▶ _TASK INPUT_
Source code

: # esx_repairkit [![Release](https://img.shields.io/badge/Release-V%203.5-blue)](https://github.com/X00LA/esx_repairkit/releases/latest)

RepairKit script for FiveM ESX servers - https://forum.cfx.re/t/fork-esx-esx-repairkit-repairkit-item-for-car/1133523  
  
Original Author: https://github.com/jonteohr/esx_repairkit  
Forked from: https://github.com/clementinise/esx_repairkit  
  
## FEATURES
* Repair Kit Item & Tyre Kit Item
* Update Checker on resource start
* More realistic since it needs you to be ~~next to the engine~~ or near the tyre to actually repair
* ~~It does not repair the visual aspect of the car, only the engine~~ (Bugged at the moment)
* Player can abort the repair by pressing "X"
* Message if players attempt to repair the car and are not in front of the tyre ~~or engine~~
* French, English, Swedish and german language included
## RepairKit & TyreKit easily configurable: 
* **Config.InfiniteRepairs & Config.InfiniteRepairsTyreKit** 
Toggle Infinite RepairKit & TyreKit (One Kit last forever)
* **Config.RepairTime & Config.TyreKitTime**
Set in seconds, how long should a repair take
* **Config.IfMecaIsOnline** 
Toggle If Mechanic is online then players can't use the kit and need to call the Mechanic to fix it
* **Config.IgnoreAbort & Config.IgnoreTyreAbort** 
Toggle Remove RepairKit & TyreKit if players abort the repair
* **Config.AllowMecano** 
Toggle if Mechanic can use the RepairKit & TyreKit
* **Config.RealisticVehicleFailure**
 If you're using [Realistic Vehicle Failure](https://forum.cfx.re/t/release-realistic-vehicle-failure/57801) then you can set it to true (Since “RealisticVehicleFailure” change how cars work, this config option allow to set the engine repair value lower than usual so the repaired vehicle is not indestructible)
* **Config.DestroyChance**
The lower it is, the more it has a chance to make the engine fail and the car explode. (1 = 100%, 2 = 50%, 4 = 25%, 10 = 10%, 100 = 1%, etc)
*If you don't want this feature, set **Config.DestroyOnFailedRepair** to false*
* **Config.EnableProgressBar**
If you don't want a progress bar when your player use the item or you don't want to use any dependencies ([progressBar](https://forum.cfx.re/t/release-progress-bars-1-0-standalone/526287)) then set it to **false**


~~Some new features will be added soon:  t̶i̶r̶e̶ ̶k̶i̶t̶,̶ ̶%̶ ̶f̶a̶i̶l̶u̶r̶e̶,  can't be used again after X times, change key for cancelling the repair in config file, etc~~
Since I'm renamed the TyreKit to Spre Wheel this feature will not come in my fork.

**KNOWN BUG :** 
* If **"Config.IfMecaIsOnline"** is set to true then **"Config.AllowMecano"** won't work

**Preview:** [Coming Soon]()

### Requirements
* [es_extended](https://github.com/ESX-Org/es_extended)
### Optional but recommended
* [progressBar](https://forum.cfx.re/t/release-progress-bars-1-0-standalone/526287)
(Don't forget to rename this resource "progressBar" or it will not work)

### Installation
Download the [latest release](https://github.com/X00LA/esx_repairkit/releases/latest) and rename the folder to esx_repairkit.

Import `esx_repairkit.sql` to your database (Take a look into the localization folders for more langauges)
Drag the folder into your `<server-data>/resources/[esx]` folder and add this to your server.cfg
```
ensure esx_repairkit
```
...
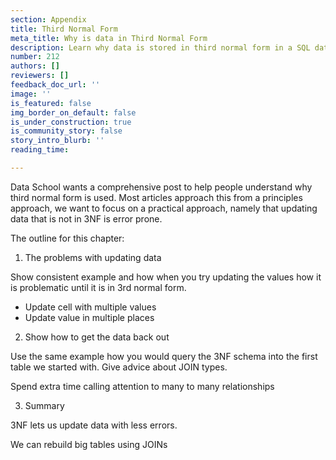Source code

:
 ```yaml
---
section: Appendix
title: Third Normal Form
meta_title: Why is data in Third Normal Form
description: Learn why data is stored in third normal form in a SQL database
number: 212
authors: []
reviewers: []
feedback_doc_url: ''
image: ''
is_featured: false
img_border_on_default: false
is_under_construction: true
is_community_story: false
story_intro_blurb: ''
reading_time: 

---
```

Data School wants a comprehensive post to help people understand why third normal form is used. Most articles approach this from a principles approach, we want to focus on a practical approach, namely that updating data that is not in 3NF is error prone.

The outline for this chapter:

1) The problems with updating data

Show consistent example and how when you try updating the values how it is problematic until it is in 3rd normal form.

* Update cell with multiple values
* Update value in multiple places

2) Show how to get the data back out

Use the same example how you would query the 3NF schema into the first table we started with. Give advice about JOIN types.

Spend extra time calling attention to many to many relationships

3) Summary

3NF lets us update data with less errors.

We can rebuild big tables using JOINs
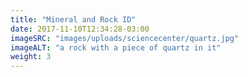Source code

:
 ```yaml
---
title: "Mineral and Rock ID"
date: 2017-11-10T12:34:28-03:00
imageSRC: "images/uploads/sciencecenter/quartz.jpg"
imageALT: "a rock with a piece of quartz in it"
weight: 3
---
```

▶ _EXERCISE BRIEF_
Your task is to transcribe, with no changes, only the lines of the listing above that lie between the line holding "Toggle Infinite RepairKit" and the line holding "Toggle Remove RepairKit", inclusive.

▶ _PROBLEM SOLUTION_
Toggle Infinite RepairKit & TyreKit (One Kit last forever)
* **Config.RepairTime & Config.TyreKitTime**
Set in seconds, how long should a repair take
* **Config.IfMecaIsOnline** 
Toggle If Mechanic is online then players can't use the kit and need to call the Mechanic to fix it
* **Config.IgnoreAbort & Config.IgnoreTyreAbort** 
Toggle Remove RepairKit & TyreKit if players abort the repair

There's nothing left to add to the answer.